In a press conference with Tony Blair, held in front of a humongous presidential seal, Bush again sort of praised the Iraq Study Group: “I appreciated the fact that they laid out a series of recommendations, and they’re worthy of serious study.” In fact, he’ll study the Study Group’s study, and will do so in his study. Soon loses all meaning, doesn’t it? Study study study study. A whole lot of studying going on for a test I’m pretty sure we flunked more than three years ago. George isn’t doing so well on his book report either, since the only thing he can come up with to say about the ISG report is that it lays out a series of recommendations.
Fellow students, prepare to be dazzled! Well, as Mrs. Krabappel already mentioned, the name of the book that I read was “Treasure Island.” It’s about these... pirates.

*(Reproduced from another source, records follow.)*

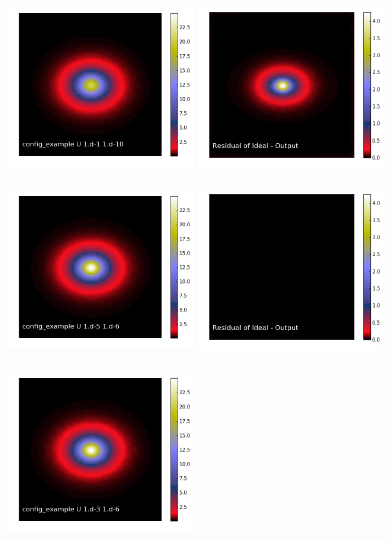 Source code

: \documentclass[12pt,preprint]{aastex6}
\begin{document}
\begin{figure}[!htbp]
\includegraphics[height=47mm,width=49mm]{f3f.png}
\includegraphics[height=47mm,width=49mm]{f3g.png}
\includegraphics[height=47mm,width=49mm]{f3h.png}
\includegraphics[height=47mm,width=49mm]{f3i.png}
\includegraphics[height=47mm,width=49mm]{f3j.png}

\end{figure}
\end{document}
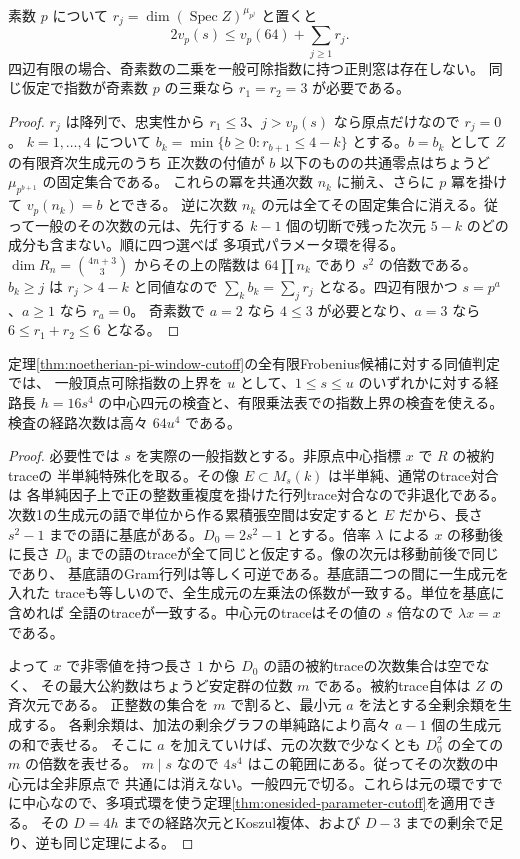 \begin{corollary}\label{cor:central-valuation-strata}
素数 $p$ について $r_j=\dim(\operatorname{Spec} Z)^{\mu_{p^j}}$ と置くと
\[
 2v_p(s)\le v_p(64)+\sum_{j\ge1}r_j .
\]
四辺有限の場合、奇素数の二乗を一般可除指数に持つ正則窓は存在しない。
同じ仮定で指数が奇素数 $p$ の三乗なら $r_1=r_2=3$ が必要である。
\end{corollary}
\begin{proof}
$r_j$ は降列で、忠実性から $r_1\le3$、$j>v_p(s)$ なら原点だけなので $r_j=0$。
$k=1,\ldots,4$ について
$b_k=\min\{b\ge0:r_{b+1}\le4-k\}$ とする。$b=b_k$ として $Z$ の有限斉次生成元のうち
正次数の付値が $b$ 以下のものの共通零点はちょうど $\mu_{p^{b+1}}$ の固定集合である。
これらの冪を共通次数 $n_k$ に揃え、さらに $p$ 冪を掛けて $v_p(n_k)=b$ とできる。
逆に次数 $n_k$ の元は全てその固定集合に消える。従って一般のその次数の元は、先行する
$k-1$ 個の切断で残った次元 $5-k$ のどの成分も含まない。順に四つ選べば
多項式パラメータ環を得る。$\dim R_n=\binom{4n+3}3$ からその上の階数は
$64\prod n_k$ であり $s^2$ の倍数である。$b_k\ge j$ は $r_j>4-k$ と同値なので
$\sum_k b_k=\sum_j r_j$ となる。四辺有限かつ $s=p^a$、$a\ge1$ なら $r_a=0$。
奇素数で $a=2$ なら $4\le3$ が必要となり、$a=3$ なら $6\le r_1+r_2\le6$ となる。
\end{proof}

\begin{corollary}\label{cor:polynomial-pi-window-cutoff}
定理\ref{thm:noetherian-pi-window-cutoff}の全有限Frobenius候補に対する同値判定では、
一般頂点可除指数の上界を $u$ として、$1\le s\le u$ のいずれかに対する経路長
$h=16s^4$ の中心四元の検査と、有限乗法表での指数上界の検査を使える。
検査の経路次数は高々 $64u^4$ である。
\end{corollary}
\begin{proof}
必要性では $s$ を実際の一般指数とする。非原点中心指標 $x$ で $R$ の被約traceの
半単純特殊化を取る。その像 $E\subset M_s(k)$ は半単純、通常のtrace対合は
各単純因子上で正の整数重複度を掛けた行列trace対合なので非退化である。
次数1の生成元の語で単位から作る累積張空間は安定すると $E$ だから、長さ
$s^2-1$ までの語に基底がある。$D_0=2s^2-1$ とする。倍率 $\lambda$ による
$x$ の移動後に長さ $D_0$ までの語のtraceが全て同じと仮定する。像の次元は移動前後で同じであり、
基底語のGram行列は等しく可逆である。基底語二つの間に一生成元を入れた
traceも等しいので、全生成元の左乗法の係数が一致する。単位を基底に含めれば
全語のtraceが一致する。中心元のtraceはその値の $s$ 倍なので $\lambda x=x$ である。

よって $x$ で非零値を持つ長さ $1$ から $D_0$ の語の被約traceの次数集合は空でなく、
その最大公約数はちょうど安定群の位数 $m$ である。被約trace自体は $Z$ の斉次元である。
正整数の集合を $m$ で割ると、最小元 $a$ を法とする全剰余類を生成する。
各剰余類は、加法の剰余グラフの単純路により高々 $a-1$ 個の生成元の和で表せる。
そこに $a$ を加えていけば、元の次数で少なくとも $D_0^2$ の全ての $m$ の倍数を表せる。
$m\mid s$ なので $4s^4$ はこの範囲にある。従ってその次数の中心元は全非原点で
共通には消えない。一般四元で切る。これらは元の環ですでに中心なので、多項式環を使う定理\ref{thm:onesided-parameter-cutoff}を適用できる。
その $D=4h$ までの経路次元とKoszul複体、および $D-3$ までの剰余で足り、逆も同じ定理による。
\end{proof}
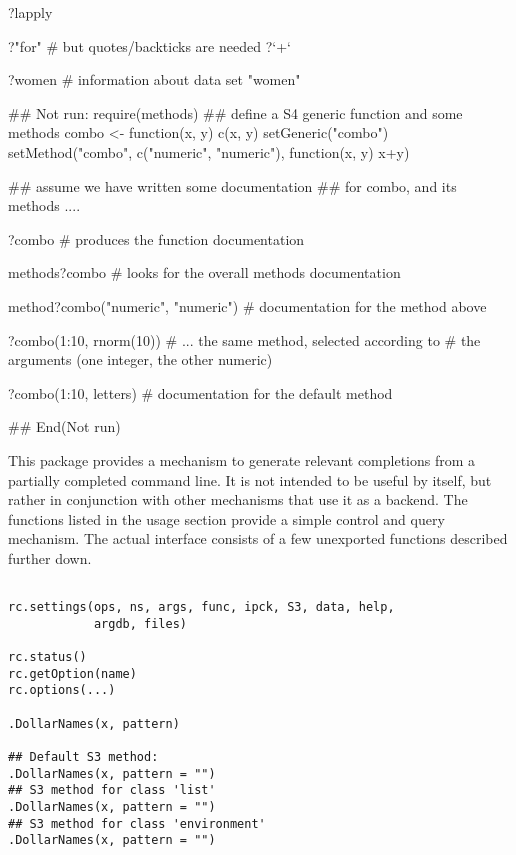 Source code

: \begin{Examples}
\begin{ExampleCode}
?lapply

?"for"                  # but quotes/backticks are needed
?`+`

?women                  # information about data set "women"

## Not run: 
require(methods)
## define a S4 generic function and some methods
combo <- function(x, y) c(x, y)
setGeneric("combo")
setMethod("combo", c("numeric", "numeric"), function(x, y) x+y)

## assume we have written some documentation
## for combo, and its methods ....

?combo  # produces the function documentation

methods?combo  # looks for the overall methods documentation

method?combo("numeric", "numeric")  # documentation for the method above

?combo(1:10, rnorm(10))  # ... the same method, selected according to
                         # the arguments (one integer, the other numeric)

?combo(1:10, letters)    # documentation for the default method

## End(Not run)
\end{ExampleCode}
\end{Examples}
%
\begin{Description}\relax
This package provides a mechanism to generate relevant completions
from a partially completed command line.  It is not intended to be
useful by itself, but rather in conjunction with other mechanisms that
use it as a backend.  The functions listed in the usage section
provide a simple control and query mechanism.  The actual interface
consists of a few unexported functions described further down.
\end{Description}
%
\begin{Usage}
\begin{verbatim}

rc.settings(ops, ns, args, func, ipck, S3, data, help,
            argdb, files)

rc.status()
rc.getOption(name)
rc.options(...)

.DollarNames(x, pattern)

## Default S3 method:
.DollarNames(x, pattern = "")
## S3 method for class 'list'
.DollarNames(x, pattern = "")
## S3 method for class 'environment'
.DollarNames(x, pattern = "")

\end{verbatim}
\end{Usage}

Pirates... with patches over their eyes... and... shiny gold teeth... and green birds on their shoulders... Did I mention this book was written by a guy named Robert Lewis Stevenson? And published by the good people at McGraw Hill. So, in conclusion, on the Simpson scale of one to ten, ten being the highest, one being the lowest, and five being average, I give this book... a nine.Indeed, Bush informs us that “a lot of reports in Washington are never read by anybody, but “To show you how important this one is, I read it, and our guest read it. The Prime Minister read -- read a report prepared by a commission. And this is important.” You’ll notice the premise here is that Bush reads so few things that anything he does read he must consider really important. I’m not saying that, Bush himself is saying that.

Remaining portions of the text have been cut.